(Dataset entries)
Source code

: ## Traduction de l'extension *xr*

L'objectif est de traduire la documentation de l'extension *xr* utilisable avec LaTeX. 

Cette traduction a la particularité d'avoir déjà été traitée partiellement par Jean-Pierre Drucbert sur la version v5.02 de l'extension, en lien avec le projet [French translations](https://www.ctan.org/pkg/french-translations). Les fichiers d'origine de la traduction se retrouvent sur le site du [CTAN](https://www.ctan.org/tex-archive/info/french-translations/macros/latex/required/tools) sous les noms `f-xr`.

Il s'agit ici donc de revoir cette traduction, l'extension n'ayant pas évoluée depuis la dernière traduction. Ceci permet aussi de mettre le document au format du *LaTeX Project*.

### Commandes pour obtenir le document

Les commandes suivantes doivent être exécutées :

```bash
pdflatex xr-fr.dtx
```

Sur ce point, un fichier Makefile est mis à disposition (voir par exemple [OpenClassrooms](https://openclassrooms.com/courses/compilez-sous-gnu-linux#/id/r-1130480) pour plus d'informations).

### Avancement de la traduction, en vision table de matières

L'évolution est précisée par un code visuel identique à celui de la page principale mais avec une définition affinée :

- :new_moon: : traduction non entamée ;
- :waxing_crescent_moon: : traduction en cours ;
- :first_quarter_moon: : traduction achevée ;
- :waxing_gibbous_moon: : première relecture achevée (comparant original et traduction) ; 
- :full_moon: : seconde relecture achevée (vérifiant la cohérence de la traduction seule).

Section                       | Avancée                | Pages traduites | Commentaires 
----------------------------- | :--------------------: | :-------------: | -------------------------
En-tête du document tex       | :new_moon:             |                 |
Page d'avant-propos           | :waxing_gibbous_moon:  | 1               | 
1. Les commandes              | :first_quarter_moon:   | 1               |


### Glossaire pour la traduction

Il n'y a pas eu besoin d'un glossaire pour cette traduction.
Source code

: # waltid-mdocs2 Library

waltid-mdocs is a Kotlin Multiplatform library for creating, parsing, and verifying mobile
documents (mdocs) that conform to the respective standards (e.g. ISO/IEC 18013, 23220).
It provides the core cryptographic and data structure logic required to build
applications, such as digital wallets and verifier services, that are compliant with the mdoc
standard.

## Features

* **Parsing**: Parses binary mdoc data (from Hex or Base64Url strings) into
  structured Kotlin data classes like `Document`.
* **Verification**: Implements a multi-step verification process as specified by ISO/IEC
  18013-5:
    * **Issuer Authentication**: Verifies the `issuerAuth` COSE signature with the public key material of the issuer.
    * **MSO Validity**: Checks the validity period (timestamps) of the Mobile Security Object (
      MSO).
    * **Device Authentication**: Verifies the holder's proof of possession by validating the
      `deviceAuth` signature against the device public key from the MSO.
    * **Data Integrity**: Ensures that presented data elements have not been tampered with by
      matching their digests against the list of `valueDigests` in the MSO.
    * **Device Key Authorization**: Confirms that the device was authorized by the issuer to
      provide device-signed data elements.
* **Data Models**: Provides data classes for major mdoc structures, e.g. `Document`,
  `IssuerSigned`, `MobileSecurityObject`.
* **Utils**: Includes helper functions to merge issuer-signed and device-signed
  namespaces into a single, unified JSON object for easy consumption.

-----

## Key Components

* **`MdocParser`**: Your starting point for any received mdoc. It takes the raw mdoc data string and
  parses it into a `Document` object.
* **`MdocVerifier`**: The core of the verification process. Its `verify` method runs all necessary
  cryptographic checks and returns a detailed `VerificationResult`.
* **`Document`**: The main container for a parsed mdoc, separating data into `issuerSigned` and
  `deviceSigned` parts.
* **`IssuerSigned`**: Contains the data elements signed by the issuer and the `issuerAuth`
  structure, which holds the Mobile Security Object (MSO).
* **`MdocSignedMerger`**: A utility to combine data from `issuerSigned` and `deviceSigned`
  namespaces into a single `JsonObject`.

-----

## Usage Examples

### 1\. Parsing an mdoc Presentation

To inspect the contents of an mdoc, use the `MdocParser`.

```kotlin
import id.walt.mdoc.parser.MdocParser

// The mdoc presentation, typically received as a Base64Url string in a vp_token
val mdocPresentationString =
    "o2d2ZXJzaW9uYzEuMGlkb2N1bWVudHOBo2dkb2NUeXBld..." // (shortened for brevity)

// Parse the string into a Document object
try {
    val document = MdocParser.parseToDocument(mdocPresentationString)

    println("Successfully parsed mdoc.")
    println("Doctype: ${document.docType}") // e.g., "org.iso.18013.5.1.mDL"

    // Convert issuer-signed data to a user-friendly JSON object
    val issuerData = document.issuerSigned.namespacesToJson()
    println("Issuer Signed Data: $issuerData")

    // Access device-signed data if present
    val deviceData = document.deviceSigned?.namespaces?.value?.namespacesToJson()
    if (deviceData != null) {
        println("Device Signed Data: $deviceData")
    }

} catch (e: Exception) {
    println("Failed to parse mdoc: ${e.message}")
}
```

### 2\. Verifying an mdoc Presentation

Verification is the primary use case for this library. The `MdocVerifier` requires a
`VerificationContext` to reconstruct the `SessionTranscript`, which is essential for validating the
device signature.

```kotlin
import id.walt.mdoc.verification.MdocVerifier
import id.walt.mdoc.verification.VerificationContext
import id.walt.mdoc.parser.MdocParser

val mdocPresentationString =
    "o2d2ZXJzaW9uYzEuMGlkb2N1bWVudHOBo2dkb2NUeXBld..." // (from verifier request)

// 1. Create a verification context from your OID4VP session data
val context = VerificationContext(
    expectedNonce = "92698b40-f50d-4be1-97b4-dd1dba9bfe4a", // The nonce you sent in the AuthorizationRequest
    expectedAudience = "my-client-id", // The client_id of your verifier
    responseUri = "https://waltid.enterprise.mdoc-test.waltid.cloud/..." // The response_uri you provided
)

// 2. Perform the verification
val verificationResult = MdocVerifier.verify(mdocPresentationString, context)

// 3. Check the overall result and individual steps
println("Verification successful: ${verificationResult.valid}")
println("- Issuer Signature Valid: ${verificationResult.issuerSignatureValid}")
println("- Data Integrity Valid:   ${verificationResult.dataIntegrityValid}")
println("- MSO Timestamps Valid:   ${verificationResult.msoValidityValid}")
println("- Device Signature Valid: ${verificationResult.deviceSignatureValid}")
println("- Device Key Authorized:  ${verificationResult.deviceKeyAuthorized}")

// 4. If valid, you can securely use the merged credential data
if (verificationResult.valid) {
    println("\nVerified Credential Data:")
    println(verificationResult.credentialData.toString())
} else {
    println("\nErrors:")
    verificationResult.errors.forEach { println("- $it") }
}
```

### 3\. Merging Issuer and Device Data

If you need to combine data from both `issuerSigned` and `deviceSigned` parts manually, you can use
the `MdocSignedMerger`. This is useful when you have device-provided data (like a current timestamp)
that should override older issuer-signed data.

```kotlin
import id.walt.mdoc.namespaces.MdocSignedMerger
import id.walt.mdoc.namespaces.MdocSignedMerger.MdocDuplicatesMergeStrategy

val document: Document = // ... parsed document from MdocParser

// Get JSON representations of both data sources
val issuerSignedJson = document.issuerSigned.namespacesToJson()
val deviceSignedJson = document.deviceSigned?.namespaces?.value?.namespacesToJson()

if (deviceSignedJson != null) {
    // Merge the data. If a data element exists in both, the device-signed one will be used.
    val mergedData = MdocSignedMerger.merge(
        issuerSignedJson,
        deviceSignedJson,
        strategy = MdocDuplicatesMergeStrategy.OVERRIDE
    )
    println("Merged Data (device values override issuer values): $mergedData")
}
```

* Goal of the exercise
Exactly reproduce every line of the records.

* Exercise response
Source code

: ## Traduction de l'extension *xr*

L'objectif est de traduire la documentation de l'extension *xr* utilisable avec LaTeX. 

Cette traduction a la particularité d'avoir déjà été traitée partiellement par Jean-Pierre Drucbert sur la version v5.02 de l'extension, en lien avec le projet [French translations](https://www.ctan.org/pkg/french-translations). Les fichiers d'origine de la traduction se retrouvent sur le site du [CTAN](https://www.ctan.org/tex-archive/info/french-translations/macros/latex/required/tools) sous les noms `f-xr`.

Il s'agit ici donc de revoir cette traduction, l'extension n'ayant pas évoluée depuis la dernière traduction. Ceci permet aussi de mettre le document au format du *LaTeX Project*.

### Commandes pour obtenir le document

Les commandes suivantes doivent être exécutées :

```bash
pdflatex xr-fr.dtx
```

Sur ce point, un fichier Makefile est mis à disposition (voir par exemple [OpenClassrooms](https://openclassrooms.com/courses/compilez-sous-gnu-linux#/id/r-1130480) pour plus d'informations).

### Avancement de la traduction, en vision table de matières

L'évolution est précisée par un code visuel identique à celui de la page principale mais avec une définition affinée :

- :new_moon: : traduction non entamée ;
- :waxing_crescent_moon: : traduction en cours ;
- :first_quarter_moon: : traduction achevée ;
- :waxing_gibbous_moon: : première relecture achevée (comparant original et traduction) ; 
- :full_moon: : seconde relecture achevée (vérifiant la cohérence de la traduction seule).

Section                       | Avancée                | Pages traduites | Commentaires 
----------------------------- | :--------------------: | :-------------: | -------------------------
En-tête du document tex       | :new_moon:             |                 |
Page d'avant-propos           | :waxing_gibbous_moon:  | 1               | 
1. Les commandes              | :first_quarter_moon:   | 1               |


### Glossaire pour la traduction

Il n'y a pas eu besoin d'un glossaire pour cette traduction.
Source code

: # waltid-mdocs2 Library

waltid-mdocs is a Kotlin Multiplatform library for creating, parsing, and verifying mobile
documents (mdocs) that conform to the respective standards (e.g. ISO/IEC 18013, 23220).
It provides the core cryptographic and data structure logic required to build
applications, such as digital wallets and verifier services, that are compliant with the mdoc
standard.

## Features

* **Parsing**: Parses binary mdoc data (from Hex or Base64Url strings) into
  structured Kotlin data classes like `Document`.
* **Verification**: Implements a multi-step verification process as specified by ISO/IEC
  18013-5:
    * **Issuer Authentication**: Verifies the `issuerAuth` COSE signature with the public key material of the issuer.
    * **MSO Validity**: Checks the validity period (timestamps) of the Mobile Security Object (
      MSO).
    * **Device Authentication**: Verifies the holder's proof of possession by validating the
      `deviceAuth` signature against the device public key from the MSO.
    * **Data Integrity**: Ensures that presented data elements have not been tampered with by
      matching their digests against the list of `valueDigests` in the MSO.
    * **Device Key Authorization**: Confirms that the device was authorized by the issuer to
      provide device-signed data elements.
* **Data Models**: Provides data classes for major mdoc structures, e.g. `Document`,
  `IssuerSigned`, `MobileSecurityObject`.
* **Utils**: Includes helper functions to merge issuer-signed and device-signed
  namespaces into a single, unified JSON object for easy consumption.

-----

## Key Components

* **`MdocParser`**: Your starting point for any received mdoc. It takes the raw mdoc data string and
  parses it into a `Document` object.
* **`MdocVerifier`**: The core of the verification process. Its `verify` method runs all necessary
  cryptographic checks and returns a detailed `VerificationResult`.
* **`Document`**: The main container for a parsed mdoc, separating data into `issuerSigned` and
  `deviceSigned` parts.
* **`IssuerSigned`**: Contains the data elements signed by the issuer and the `issuerAuth`
  structure, which holds the Mobile Security Object (MSO).
* **`MdocSignedMerger`**: A utility to combine data from `issuerSigned` and `deviceSigned`
  namespaces into a single `JsonObject`.

-----

## Usage Examples

### 1\. Parsing an mdoc Presentation

To inspect the contents of an mdoc, use the `MdocParser`.

```kotlin
import id.walt.mdoc.parser.MdocParser

// The mdoc presentation, typically received as a Base64Url string in a vp_token
val mdocPresentationString =
    "o2d2ZXJzaW9uYzEuMGlkb2N1bWVudHOBo2dkb2NUeXBld..." // (shortened for brevity)

// Parse the string into a Document object
try {
    val document = MdocParser.parseToDocument(mdocPresentationString)

    println("Successfully parsed mdoc.")
    println("Doctype: ${document.docType}") // e.g., "org.iso.18013.5.1.mDL"

    // Convert issuer-signed data to a user-friendly JSON object
    val issuerData = document.issuerSigned.namespacesToJson()
    println("Issuer Signed Data: $issuerData")

    // Access device-signed data if present
    val deviceData = document.deviceSigned?.namespaces?.value?.namespacesToJson()
    if (deviceData != null) {
        println("Device Signed Data: $deviceData")
    }

} catch (e: Exception) {
    println("Failed to parse mdoc: ${e.message}")
}
```

### 2\. Verifying an mdoc Presentation

Verification is the primary use case for this library. The `MdocVerifier` requires a
`VerificationContext` to reconstruct the `SessionTranscript`, which is essential for validating the
device signature.

```kotlin
import id.walt.mdoc.verification.MdocVerifier
import id.walt.mdoc.verification.VerificationContext
import id.walt.mdoc.parser.MdocParser

val mdocPresentationString =
    "o2d2ZXJzaW9uYzEuMGlkb2N1bWVudHOBo2dkb2NUeXBld..." // (from verifier request)

// 1. Create a verification context from your OID4VP session data
val context = VerificationContext(
    expectedNonce = "92698b40-f50d-4be1-97b4-dd1dba9bfe4a", // The nonce you sent in the AuthorizationRequest
    expectedAudience = "my-client-id", // The client_id of your verifier
    responseUri = "https://waltid.enterprise.mdoc-test.waltid.cloud/..." // The response_uri you provided
)

// 2. Perform the verification
val verificationResult = MdocVerifier.verify(mdocPresentationString, context)

// 3. Check the overall result and individual steps
println("Verification successful: ${verificationResult.valid}")
println("- Issuer Signature Valid: ${verificationResult.issuerSignatureValid}")
println("- Data Integrity Valid:   ${verificationResult.dataIntegrityValid}")
println("- MSO Timestamps Valid:   ${verificationResult.msoValidityValid}")
println("- Device Signature Valid: ${verificationResult.deviceSignatureValid}")
println("- Device Key Authorized:  ${verificationResult.deviceKeyAuthorized}")

// 4. If valid, you can securely use the merged credential data
if (verificationResult.valid) {
    println("\nVerified Credential Data:")
    println(verificationResult.credentialData.toString())
} else {
    println("\nErrors:")
    verificationResult.errors.forEach { println("- $it") }
}
```

### 3\. Merging Issuer and Device Data

If you need to combine data from both `issuerSigned` and `deviceSigned` parts manually, you can use
the `MdocSignedMerger`. This is useful when you have device-provided data (like a current timestamp)
that should override older issuer-signed data.

```kotlin
import id.walt.mdoc.namespaces.MdocSignedMerger
import id.walt.mdoc.namespaces.MdocSignedMerger.MdocDuplicatesMergeStrategy

val document: Document = // ... parsed document from MdocParser

// Get JSON representations of both data sources
val issuerSignedJson = document.issuerSigned.namespacesToJson()
val deviceSignedJson = document.deviceSigned?.namespaces?.value?.namespacesToJson()

if (deviceSignedJson != null) {
    // Merge the data. If a data element exists in both, the device-signed one will be used.
    val mergedData = MdocSignedMerger.merge(
        issuerSignedJson,
        deviceSignedJson,
        strategy = MdocDuplicatesMergeStrategy.OVERRIDE
    )
    println("Merged Data (device values override issuer values): $mergedData")
}
```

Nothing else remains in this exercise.